THE DATA:
+-------+

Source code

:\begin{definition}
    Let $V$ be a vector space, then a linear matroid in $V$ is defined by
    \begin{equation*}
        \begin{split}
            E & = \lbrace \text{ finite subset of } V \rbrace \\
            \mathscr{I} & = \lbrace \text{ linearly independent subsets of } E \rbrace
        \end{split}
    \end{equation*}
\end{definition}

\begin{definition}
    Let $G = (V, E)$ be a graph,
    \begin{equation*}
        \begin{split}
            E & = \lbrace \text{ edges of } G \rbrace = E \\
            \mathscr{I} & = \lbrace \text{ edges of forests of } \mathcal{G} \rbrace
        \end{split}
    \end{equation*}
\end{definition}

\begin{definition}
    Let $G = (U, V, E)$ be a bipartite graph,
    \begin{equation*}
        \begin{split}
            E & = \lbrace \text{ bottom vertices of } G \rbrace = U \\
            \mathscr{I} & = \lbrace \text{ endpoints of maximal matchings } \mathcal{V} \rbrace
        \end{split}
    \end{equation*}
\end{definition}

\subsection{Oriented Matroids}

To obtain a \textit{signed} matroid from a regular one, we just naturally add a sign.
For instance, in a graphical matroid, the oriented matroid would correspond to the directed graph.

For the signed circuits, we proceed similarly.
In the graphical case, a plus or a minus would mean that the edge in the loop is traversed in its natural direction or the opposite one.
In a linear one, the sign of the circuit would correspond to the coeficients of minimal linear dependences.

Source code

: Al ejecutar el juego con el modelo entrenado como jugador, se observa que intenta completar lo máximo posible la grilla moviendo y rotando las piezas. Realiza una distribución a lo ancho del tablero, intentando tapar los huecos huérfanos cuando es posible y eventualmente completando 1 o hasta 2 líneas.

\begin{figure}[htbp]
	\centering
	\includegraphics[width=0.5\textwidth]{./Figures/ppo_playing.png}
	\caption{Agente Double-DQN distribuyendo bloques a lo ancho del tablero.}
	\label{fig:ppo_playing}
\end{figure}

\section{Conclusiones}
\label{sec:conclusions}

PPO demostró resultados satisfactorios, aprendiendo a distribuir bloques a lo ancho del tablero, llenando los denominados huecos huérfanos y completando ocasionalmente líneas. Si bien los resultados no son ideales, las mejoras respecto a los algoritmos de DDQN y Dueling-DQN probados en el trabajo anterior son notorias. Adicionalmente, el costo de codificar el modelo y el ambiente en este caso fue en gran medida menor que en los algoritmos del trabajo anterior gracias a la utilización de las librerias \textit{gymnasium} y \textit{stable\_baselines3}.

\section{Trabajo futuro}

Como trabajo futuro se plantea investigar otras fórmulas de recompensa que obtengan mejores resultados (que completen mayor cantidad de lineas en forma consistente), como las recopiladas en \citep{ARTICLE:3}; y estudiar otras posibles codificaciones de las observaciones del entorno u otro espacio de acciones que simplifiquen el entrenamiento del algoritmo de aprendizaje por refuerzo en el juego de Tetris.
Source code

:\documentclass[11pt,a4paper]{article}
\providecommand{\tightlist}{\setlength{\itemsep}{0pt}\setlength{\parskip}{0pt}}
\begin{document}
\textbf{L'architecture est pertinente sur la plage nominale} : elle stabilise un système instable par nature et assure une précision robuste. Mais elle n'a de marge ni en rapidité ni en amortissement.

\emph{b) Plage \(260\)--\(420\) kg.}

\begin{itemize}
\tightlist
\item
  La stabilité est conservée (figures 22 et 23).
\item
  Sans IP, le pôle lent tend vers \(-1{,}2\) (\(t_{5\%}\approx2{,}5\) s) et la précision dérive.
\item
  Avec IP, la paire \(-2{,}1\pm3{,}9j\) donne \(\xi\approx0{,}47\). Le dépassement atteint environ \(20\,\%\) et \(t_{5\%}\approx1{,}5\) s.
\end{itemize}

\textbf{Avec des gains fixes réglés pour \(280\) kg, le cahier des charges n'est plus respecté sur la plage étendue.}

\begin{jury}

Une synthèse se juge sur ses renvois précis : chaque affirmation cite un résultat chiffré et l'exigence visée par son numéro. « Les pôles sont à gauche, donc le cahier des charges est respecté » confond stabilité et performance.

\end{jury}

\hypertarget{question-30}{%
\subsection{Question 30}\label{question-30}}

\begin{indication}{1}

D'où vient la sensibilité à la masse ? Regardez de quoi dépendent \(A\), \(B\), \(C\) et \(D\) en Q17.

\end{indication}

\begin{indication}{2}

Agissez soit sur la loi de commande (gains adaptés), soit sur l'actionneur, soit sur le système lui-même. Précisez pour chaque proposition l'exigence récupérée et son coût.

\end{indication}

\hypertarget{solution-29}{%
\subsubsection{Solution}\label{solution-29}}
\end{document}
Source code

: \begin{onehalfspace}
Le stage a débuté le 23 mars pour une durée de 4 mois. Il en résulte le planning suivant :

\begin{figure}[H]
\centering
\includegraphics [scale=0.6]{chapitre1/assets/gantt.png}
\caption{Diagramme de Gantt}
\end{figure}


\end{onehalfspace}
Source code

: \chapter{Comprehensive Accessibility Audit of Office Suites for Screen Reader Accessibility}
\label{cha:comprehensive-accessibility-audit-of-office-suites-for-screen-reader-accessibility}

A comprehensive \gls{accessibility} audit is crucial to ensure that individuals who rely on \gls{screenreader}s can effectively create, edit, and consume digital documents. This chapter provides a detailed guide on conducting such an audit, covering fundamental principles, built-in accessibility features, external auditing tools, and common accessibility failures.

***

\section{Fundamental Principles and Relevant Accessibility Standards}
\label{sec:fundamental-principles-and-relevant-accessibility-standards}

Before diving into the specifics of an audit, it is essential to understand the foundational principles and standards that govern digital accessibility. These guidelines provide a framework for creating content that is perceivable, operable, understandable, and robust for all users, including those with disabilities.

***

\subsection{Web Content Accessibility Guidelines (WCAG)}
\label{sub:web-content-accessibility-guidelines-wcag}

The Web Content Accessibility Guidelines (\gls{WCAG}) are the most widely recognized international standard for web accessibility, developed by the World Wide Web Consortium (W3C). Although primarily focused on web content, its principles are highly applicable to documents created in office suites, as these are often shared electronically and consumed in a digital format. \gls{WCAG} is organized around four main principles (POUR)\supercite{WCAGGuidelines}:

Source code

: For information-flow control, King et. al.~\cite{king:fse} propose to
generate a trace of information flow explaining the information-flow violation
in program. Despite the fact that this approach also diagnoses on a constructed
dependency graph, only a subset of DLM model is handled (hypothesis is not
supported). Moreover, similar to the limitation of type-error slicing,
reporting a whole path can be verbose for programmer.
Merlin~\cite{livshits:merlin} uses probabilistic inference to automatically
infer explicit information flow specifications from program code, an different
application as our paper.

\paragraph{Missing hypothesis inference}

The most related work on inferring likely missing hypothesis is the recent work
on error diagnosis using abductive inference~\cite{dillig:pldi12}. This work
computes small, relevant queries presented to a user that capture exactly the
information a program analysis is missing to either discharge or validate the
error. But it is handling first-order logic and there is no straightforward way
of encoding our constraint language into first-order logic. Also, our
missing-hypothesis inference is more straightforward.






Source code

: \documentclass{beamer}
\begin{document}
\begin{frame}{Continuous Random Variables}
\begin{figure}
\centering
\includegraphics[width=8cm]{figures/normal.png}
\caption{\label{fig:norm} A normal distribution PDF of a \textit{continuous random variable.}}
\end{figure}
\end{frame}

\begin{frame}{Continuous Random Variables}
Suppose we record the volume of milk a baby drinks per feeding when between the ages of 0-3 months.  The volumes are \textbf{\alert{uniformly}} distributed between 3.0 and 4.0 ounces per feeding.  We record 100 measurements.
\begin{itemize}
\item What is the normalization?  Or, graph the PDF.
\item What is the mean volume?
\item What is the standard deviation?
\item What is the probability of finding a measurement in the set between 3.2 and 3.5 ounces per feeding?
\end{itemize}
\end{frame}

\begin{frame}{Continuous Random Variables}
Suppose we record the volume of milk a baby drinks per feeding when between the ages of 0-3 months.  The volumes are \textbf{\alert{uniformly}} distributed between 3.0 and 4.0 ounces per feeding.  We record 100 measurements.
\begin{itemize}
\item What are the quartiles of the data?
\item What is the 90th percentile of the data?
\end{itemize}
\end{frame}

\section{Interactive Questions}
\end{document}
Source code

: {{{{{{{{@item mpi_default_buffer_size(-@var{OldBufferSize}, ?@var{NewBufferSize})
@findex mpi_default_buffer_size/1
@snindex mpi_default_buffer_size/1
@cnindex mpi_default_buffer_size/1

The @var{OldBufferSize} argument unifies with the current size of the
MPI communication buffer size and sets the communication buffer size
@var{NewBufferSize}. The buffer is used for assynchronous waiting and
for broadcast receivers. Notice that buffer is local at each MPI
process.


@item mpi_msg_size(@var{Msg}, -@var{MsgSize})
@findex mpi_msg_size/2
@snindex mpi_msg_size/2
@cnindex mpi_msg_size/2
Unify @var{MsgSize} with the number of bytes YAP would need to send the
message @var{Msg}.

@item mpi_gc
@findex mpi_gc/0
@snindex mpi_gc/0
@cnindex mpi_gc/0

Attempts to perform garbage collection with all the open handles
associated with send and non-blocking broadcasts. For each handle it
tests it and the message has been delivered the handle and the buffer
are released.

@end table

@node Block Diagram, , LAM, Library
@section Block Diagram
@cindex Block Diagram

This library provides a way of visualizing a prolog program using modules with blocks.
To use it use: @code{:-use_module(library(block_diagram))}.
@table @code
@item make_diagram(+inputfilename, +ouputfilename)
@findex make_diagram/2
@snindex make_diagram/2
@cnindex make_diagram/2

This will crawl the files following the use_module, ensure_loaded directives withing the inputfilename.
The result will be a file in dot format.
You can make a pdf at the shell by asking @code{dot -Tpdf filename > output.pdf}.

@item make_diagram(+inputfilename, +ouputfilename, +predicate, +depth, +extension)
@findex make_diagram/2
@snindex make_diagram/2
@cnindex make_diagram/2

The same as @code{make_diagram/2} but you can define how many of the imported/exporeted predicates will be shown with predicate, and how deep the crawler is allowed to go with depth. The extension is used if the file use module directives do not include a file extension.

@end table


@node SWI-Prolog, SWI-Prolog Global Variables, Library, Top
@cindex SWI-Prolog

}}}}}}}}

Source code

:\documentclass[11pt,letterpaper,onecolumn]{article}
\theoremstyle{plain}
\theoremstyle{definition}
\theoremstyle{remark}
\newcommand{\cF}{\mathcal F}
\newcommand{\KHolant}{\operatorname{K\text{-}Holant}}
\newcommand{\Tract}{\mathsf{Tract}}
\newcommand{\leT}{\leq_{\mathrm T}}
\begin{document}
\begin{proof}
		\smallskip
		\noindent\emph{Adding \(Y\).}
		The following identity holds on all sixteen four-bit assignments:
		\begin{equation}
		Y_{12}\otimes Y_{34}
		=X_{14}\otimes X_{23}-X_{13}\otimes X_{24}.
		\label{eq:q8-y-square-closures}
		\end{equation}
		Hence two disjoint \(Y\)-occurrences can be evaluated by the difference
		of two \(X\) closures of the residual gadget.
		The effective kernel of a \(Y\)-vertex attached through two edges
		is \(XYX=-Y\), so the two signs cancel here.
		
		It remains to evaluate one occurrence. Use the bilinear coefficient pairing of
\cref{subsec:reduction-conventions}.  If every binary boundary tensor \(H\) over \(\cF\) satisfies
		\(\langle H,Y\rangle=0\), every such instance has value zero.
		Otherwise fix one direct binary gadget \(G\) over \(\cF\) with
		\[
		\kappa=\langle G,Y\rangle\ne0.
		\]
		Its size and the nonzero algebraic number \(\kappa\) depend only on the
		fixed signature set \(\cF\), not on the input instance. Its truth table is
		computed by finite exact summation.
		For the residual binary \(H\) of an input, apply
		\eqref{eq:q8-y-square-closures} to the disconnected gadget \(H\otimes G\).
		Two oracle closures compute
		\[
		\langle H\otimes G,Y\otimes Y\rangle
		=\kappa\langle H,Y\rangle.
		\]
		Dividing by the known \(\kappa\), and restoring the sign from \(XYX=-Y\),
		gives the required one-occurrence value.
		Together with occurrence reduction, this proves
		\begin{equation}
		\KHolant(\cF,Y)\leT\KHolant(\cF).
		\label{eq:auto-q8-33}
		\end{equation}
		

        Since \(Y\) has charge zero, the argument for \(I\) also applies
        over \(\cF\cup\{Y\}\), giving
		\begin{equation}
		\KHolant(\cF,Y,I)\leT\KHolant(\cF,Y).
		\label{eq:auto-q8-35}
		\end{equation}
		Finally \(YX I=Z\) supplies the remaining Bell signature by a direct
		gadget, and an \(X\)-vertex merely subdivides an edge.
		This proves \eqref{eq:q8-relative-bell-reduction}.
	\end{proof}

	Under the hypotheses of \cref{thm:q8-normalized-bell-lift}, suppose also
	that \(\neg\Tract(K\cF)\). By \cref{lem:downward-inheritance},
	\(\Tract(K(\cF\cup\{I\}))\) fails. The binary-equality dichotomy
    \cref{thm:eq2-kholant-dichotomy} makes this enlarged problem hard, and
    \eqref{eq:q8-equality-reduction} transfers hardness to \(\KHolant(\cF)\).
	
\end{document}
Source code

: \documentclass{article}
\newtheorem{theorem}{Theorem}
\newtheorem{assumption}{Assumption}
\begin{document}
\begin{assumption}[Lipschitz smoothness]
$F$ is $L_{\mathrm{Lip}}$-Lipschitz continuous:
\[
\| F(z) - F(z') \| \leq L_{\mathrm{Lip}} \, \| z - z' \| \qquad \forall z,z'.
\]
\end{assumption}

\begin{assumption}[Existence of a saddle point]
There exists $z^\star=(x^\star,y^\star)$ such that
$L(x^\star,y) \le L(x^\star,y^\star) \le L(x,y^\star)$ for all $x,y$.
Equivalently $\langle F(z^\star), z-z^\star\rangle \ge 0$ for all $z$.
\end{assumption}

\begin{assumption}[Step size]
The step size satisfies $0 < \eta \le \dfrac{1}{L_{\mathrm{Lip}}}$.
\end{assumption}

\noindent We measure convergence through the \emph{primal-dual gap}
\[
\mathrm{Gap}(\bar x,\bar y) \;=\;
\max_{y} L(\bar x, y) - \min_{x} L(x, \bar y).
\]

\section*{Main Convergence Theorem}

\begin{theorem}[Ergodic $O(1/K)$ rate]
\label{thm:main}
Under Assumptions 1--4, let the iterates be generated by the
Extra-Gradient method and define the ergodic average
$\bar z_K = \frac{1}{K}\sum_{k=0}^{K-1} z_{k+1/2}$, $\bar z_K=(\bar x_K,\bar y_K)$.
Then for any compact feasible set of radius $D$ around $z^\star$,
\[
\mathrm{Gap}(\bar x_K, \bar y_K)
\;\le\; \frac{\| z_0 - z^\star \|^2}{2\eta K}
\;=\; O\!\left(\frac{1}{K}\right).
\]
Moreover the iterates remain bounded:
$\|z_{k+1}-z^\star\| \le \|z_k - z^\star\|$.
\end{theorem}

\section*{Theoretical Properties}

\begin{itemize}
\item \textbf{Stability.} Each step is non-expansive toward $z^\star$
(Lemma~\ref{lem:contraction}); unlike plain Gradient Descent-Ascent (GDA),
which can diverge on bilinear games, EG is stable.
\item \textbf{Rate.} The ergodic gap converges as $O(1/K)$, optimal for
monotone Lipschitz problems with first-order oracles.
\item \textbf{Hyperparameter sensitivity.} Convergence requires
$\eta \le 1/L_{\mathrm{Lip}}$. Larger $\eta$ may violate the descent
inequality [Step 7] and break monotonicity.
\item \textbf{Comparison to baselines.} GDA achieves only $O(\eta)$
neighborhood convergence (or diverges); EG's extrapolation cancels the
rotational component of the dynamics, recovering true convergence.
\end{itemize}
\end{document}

+-------+

YOUR ASSIGNMENT:
Produce only the lines from the line containing "Then for any" through the line containing "neighborhood convergence (or", inclusive of both, exactly as they stand in the entries above.

COMPLETED EXERCISE:
Then for any compact feasible set of radius $D$ around $z^\star$,
\[
\mathrm{Gap}(\bar x_K, \bar y_K)
\;\le\; \frac{\| z_0 - z^\star \|^2}{2\eta K}
\;=\; O\!\left(\frac{1}{K}\right).
\]
Moreover the iterates remain bounded:
$\|z_{k+1}-z^\star\| \le \|z_k - z^\star\|$.
\end{theorem}

\section*{Theoretical Properties}

\begin{itemize}
\item \textbf{Stability.} Each step is non-expansive toward $z^\star$
(Lemma~\ref{lem:contraction}); unlike plain Gradient Descent-Ascent (GDA),
which can diverge on bilinear games, EG is stable.
\item \textbf{Rate.} The ergodic gap converges as $O(1/K)$, optimal for
monotone Lipschitz problems with first-order oracles.
\item \textbf{Hyperparameter sensitivity.} Convergence requires
$\eta \le 1/L_{\mathrm{Lip}}$. Larger $\eta$ may violate the descent
inequality [Step 7] and break monotonicity.
\item \textbf{Comparison to baselines.} GDA achieves only $O(\eta)$
neighborhood convergence (or diverges); EG's extrapolation cancels the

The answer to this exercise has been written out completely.